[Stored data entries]
-*-*-
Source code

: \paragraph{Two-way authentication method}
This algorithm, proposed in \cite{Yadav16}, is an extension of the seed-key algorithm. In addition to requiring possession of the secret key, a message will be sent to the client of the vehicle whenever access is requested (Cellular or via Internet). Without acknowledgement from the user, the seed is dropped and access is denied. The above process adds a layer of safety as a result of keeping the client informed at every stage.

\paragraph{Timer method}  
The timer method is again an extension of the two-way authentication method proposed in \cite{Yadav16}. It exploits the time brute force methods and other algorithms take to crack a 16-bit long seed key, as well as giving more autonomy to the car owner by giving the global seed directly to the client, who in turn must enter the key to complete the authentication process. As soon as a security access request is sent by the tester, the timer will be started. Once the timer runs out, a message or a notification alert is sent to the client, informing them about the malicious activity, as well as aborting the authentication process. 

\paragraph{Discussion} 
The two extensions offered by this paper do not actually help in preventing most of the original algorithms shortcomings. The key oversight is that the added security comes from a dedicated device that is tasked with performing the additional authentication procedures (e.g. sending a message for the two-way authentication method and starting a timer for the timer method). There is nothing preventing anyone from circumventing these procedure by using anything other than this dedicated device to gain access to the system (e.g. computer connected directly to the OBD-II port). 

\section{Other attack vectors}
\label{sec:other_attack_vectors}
-*-*-
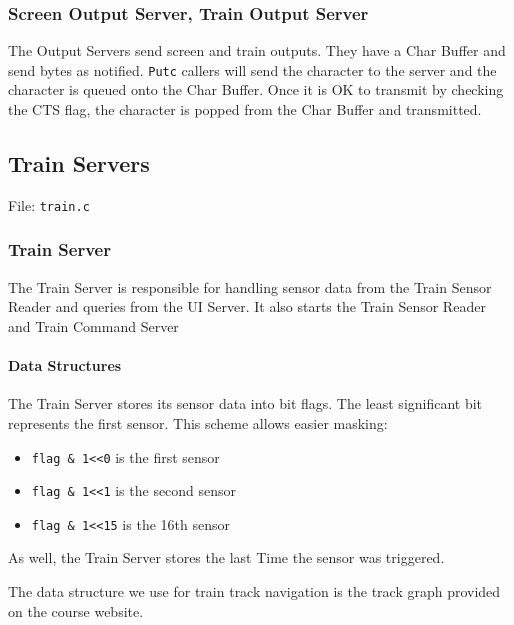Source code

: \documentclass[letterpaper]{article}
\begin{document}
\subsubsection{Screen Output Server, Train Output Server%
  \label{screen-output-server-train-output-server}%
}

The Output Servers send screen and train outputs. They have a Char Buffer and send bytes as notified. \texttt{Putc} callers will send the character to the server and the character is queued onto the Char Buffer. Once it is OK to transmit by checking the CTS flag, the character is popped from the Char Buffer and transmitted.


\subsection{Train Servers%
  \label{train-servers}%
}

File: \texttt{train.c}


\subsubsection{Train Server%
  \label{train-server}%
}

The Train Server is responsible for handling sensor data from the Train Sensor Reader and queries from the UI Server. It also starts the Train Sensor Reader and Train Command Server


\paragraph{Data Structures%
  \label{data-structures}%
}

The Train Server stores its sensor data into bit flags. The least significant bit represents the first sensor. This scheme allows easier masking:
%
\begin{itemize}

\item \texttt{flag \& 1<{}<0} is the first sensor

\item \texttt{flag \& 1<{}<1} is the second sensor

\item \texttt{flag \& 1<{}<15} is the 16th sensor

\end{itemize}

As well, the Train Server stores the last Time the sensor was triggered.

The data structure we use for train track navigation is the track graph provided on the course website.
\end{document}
-*-*-
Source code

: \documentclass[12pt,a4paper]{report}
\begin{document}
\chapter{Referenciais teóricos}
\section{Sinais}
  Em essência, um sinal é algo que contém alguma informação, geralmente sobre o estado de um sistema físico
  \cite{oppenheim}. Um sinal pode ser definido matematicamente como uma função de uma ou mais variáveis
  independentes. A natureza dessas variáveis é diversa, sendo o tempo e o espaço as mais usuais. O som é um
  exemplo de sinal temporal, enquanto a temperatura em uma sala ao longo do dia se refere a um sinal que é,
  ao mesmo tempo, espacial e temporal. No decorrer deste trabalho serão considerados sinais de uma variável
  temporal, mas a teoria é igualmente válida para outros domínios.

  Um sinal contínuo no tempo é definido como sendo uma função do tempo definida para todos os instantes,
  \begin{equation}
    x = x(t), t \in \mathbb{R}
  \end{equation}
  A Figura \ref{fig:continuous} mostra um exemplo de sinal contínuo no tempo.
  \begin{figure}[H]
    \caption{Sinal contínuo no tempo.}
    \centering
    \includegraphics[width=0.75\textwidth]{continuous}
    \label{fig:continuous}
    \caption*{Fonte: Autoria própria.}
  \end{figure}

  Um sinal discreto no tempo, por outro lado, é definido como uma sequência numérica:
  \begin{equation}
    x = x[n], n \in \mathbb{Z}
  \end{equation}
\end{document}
-*-*-
▸ Assignment:
Return every line from the entries that holds the string "caption".

▸ Solution for this problem:
    \caption{Sinal contínuo no tempo.}
    \caption*{Fonte: Autoria própria.}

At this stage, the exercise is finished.